In order to make the translation easier, we perform several preprocessing steps, including 
* making all characters lowercase  --> .lower()
* stripping white space --> .stri()
* trim punctuation --> re.sub(r"([.!?])", r" \1", s), re.sub(r"[^a-zA-Z.!?]+", r" ", s)


After you run through this notebook, you can come back here and play around with this cell. Think about the following questions when you do that:
####  What would happen if you didn't lower case all the characters? 
####  What would happen if you didn't strip the lower case? 
#### What would happen if you removed things besides punctuation? 

In [2]:
def normalize_string(s):
    s = unicode_to_ascii(s.lower().strip())
    s = re.sub(r"([.!?])", r" \1", s)
    s = re.sub(r"[^a-zA-Z.!?]+", r" ", s)
    return s

# Filtering sentences

Since there are a *lot* of example sentences and we want to train something relatively quickly, we'll trim the data set to only relatively short and simple sentences. We're filtering to sentences that translate to the form "I am" or "He is" etc. (accounting for apostrophes being removed). 

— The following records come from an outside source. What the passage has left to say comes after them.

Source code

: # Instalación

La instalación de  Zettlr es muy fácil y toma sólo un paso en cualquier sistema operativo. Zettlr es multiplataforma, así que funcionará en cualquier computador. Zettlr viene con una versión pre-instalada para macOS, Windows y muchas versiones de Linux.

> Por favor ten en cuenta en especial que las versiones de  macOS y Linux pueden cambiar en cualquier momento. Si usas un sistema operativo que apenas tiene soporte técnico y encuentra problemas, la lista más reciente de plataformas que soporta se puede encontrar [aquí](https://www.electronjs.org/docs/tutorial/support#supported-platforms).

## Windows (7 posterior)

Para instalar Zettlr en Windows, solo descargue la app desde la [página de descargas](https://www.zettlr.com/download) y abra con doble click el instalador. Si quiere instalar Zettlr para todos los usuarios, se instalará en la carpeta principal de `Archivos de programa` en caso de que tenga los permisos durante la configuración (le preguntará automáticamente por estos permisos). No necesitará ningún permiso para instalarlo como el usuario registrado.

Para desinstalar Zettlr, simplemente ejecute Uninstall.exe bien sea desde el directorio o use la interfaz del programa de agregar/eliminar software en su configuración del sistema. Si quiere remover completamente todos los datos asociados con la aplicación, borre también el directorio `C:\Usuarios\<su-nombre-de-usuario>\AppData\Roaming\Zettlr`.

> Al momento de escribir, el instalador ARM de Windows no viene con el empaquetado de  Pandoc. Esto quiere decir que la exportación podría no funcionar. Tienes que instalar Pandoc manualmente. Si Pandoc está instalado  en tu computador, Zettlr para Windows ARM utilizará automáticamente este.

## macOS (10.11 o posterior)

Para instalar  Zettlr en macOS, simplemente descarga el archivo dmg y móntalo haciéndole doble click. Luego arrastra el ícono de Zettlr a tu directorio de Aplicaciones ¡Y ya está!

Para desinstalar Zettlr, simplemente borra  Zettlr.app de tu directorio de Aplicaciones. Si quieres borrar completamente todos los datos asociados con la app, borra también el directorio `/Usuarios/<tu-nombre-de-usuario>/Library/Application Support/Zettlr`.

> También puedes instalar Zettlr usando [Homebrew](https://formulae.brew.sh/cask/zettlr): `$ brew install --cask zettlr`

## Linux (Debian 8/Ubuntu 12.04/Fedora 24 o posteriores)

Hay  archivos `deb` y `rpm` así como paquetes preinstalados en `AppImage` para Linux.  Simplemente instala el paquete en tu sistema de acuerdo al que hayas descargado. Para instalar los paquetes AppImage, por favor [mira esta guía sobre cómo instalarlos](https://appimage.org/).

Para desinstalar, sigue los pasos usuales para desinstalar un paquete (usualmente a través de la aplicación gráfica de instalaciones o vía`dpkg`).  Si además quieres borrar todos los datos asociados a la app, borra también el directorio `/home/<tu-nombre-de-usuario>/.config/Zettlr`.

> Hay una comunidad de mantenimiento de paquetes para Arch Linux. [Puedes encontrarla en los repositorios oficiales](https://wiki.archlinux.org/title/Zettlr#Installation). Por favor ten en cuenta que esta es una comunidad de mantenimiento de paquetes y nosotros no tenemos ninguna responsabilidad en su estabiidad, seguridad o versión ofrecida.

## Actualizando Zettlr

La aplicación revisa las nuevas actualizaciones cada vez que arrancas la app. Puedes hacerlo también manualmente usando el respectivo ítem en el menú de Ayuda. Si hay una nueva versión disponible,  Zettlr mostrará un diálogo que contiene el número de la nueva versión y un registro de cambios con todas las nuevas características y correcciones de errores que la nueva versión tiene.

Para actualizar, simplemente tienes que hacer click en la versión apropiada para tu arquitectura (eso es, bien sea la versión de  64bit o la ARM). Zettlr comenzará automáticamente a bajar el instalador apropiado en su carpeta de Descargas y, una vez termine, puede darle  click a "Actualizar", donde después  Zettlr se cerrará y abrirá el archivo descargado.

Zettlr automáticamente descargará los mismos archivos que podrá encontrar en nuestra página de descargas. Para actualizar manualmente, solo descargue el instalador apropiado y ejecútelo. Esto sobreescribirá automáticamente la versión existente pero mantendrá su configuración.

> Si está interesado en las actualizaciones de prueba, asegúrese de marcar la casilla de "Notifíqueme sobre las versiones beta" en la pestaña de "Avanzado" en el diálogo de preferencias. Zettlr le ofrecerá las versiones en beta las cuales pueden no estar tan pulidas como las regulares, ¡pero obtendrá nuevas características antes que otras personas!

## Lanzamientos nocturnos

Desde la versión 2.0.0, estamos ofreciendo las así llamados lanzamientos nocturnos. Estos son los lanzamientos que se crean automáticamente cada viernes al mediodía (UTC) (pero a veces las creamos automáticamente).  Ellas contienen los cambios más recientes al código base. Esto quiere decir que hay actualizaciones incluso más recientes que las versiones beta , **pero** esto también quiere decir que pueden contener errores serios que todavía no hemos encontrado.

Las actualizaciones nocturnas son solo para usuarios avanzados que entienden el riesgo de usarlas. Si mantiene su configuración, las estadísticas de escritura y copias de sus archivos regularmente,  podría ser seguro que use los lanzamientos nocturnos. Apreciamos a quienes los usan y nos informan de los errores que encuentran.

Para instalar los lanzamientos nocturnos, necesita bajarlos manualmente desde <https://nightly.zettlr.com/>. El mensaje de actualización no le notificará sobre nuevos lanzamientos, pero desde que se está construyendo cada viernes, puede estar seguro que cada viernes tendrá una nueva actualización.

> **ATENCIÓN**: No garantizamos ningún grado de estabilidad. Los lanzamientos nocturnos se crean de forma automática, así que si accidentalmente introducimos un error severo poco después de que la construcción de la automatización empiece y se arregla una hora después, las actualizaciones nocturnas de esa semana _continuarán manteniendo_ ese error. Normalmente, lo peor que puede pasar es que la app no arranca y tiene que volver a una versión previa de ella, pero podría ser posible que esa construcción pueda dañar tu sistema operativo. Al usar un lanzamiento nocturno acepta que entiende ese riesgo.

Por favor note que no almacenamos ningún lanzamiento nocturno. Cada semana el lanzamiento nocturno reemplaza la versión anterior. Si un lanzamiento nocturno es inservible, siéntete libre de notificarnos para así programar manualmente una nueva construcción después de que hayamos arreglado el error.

After you go through this notebook, feel free to change these prefixes or add to them and see how that affects your model. You can look through the data files in the data folder and see which prefixes are used that are not included here for ideas on what to add in this section. Think about the following question when you do this:

#### Why do you think we include contractions? (ex. "i am" as well as "i m"). Do you see a decrease or increase in the performance of the encoder and decoder when removing contractions?
#### What are some other prefixes you chose to add/ remove here? Why?

In [3]:
good_prefixes = (
    "i am ", "i m ",
    "he is", "he s ",
    "she is", "she s",
    "you are", "you re "
)

Here we have some functions to help us filter our data into sentences that have "good prefixes." If you decide that you want to perform a translation from a language to English, you can change the variable english_to in the function below.


In [4]:
def filter_pair(p, good_prefixes):
    # change the following variable from True to False if you want to translate a certain language TO English.
    # This variable being True indicates that we are translating English into another language
    english_to = True
    if english_to == True:
        return len(p[0].split(' ')) < MAX_LENGTH and len(p[1].split(' ')) < MAX_LENGTH and \
            p[0].startswith(good_prefixes)
    return len(p[0].split(' ')) < MAX_LENGTH and len(p[1].split(' ')) < MAX_LENGTH and \
            p[1].startswith(good_prefixes)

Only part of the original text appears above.